YOUR INSTRUCTIONS
For the data that follows, print the line with "- lado direito: dif", the line with "by DevSync automation*", and all lines between them, exactly as they stand. Omit pictures and add nothing.

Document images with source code
# # # # #

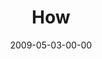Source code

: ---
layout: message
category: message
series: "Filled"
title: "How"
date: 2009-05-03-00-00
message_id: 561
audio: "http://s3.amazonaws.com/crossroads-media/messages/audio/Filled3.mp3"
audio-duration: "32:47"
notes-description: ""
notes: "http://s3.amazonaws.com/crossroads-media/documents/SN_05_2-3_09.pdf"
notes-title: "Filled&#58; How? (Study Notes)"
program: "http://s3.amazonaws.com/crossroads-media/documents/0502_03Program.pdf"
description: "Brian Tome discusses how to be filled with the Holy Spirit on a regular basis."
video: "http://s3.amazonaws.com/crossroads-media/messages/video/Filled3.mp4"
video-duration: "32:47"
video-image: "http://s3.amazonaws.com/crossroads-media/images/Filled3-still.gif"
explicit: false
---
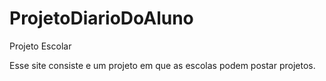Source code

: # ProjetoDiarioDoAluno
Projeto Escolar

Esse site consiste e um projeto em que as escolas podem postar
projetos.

# # # # #

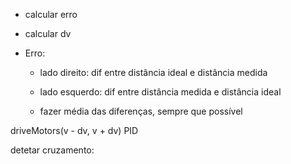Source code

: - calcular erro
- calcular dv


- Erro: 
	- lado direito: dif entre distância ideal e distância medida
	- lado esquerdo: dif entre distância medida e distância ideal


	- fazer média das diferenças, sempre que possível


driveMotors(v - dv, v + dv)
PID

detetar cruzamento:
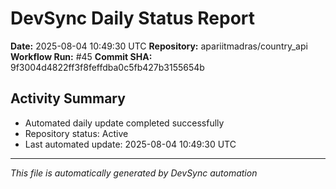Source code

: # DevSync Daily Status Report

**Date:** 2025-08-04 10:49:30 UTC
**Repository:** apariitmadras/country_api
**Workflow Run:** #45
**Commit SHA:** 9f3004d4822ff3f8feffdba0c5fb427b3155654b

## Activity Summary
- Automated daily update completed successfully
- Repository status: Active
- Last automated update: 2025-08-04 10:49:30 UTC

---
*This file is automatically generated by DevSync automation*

# # # # #

TASK OUTPUT
	- lado direito: dif entre distância ideal e distância medida
	- lado esquerdo: dif entre distância medida e distância ideal


	- fazer média das diferenças, sempre que possível


driveMotors(v - dv, v + dv)
PID

detetar cruzamento:
Source code

: # DevSync Daily Status Report

**Date:** 2025-08-04 10:49:30 UTC
**Repository:** apariitmadras/country_api
**Workflow Run:** #45
**Commit SHA:** 9f3004d4822ff3f8feffdba0c5fb427b3155654b

## Activity Summary
- Automated daily update completed successfully
- Repository status: Active
- Last automated update: 2025-08-04 10:49:30 UTC

---
*This file is automatically generated by DevSync automation*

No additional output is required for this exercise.